2) How big are the circles in the image? You might need to correct your image measurements for circle eccentricity before starting your calibration. Is your measurement volume two dimensional? Only in that case a two dimensional calibration field is a good choice. Circle targets are (at the moment) with a huge distance the most reliable,robust and precise targets. Chessboard targets are mostly used in robotics or computer vision but not really when you expect some level of precision. Also the cx, cy approach is a bad choice if you want to achieve some level of precision since it's arbitrary and has no physical basis. Look for a physical equation like the Brown approach to describe your lens. The parameters are mostly referred as: c (focal length), x0,y0 (principal point) ,r0,A1,A2,A3 (radial symmetric distortion),B1,B2 (radial asymmetric distortion) ,C1,C2 (affine distortion).
Is there any particular reason why we need multiple poses (e.g. varying z or rotation) to obtain the focal length and principal point for the camera matrix? In other words, is it sufficient to calibrate a pinhole camera with a single pose? i.e. by keeping the location of the calibration object (let's say a standard checkerboard) constant?
I assume you are asking in the context of OpenCV-like camera calibration using images of a planar target. The reference for the algorithm used by OpenCV is Z. Zhang's now classic paper . The discussion in the top half of page 6 shows that n >= 3 images are necessary for calibrating all 5 parameters of a pinhole camera matrix. Imposing constraints on the parameters reduces the number of needed images to a theoretical minimum of one.
In practice you need more for various reasons, among them:
The need to have enough measurements to overcome "noise" and "random" corner detection errors, while using a practical target with well-separated corners.
The difference between measuring data and observing (constraining) model parameters.
Practical limitations of physical lenses, e.g. depth of field.
As an example for the second point, the ideal target pose for calibrating the nonlinear lens distortion (barrel, pincushion, tangential, etc.) is frontal-facing, covering the whole field of view, because it produces a large number of well-separated and aligned corners over the image, all with approximately the same degree of blur.
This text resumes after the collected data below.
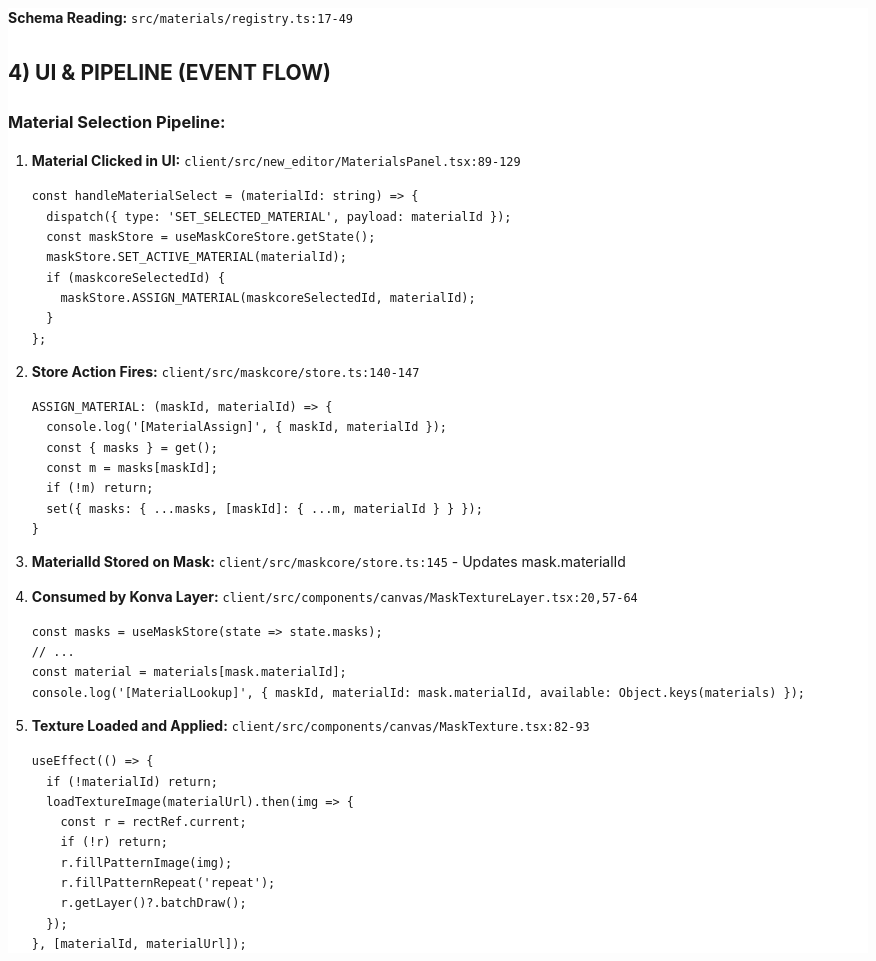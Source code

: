 **Schema Reading:** `src/materials/registry.ts:17-49`

## 4) UI & PIPELINE (EVENT FLOW)

### Material Selection Pipeline:

1. **Material Clicked in UI:** `client/src/new_editor/MaterialsPanel.tsx:89-129`
   ```tsx
   const handleMaterialSelect = (materialId: string) => {
     dispatch({ type: 'SET_SELECTED_MATERIAL', payload: materialId });
     const maskStore = useMaskCoreStore.getState();
     maskStore.SET_ACTIVE_MATERIAL(materialId);
     if (maskcoreSelectedId) {
       maskStore.ASSIGN_MATERIAL(maskcoreSelectedId, materialId);
     }
   };
   ```

2. **Store Action Fires:** `client/src/maskcore/store.ts:140-147`
   ```tsx
   ASSIGN_MATERIAL: (maskId, materialId) => {
     console.log('[MaterialAssign]', { maskId, materialId });
     const { masks } = get();
     const m = masks[maskId];
     if (!m) return;
     set({ masks: { ...masks, [maskId]: { ...m, materialId } } });
   }
   ```

3. **MaterialId Stored on Mask:** `client/src/maskcore/store.ts:145` - Updates mask.materialId

4. **Consumed by Konva Layer:** `client/src/components/canvas/MaskTextureLayer.tsx:20,57-64`
   ```tsx
   const masks = useMaskStore(state => state.masks);
   // ...
   const material = materials[mask.materialId];
   console.log('[MaterialLookup]', { maskId, materialId: mask.materialId, available: Object.keys(materials) });
   ```

5. **Texture Loaded and Applied:** `client/src/components/canvas/MaskTexture.tsx:82-93`
   ```tsx
   useEffect(() => {
     if (!materialId) return;
     loadTextureImage(materialUrl).then(img => {
       const r = rectRef.current;
       if (!r) return;
       r.fillPatternImage(img);
       r.fillPatternRepeat('repeat');
       r.getLayer()?.batchDraw();
     });
   }, [materialId, materialUrl]);
   ```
However, this is exactly the worst pose you can use in order to estimate the field of view / focal length, as for that purpose you need to observe significant perspective foreshortening.
Likewise, it is possible to show that the location of the principal point is well constrained by a set of images showing the vanishing points of multiple pencils of parallel lines. This is important because that location is inherently confused by the component parallel to the image plane of the relative motion between camera and target. Thus the vanishing points help "guide" the optimizer's solution toward the correct one, in the common case where the target does translate w.r.t the camera.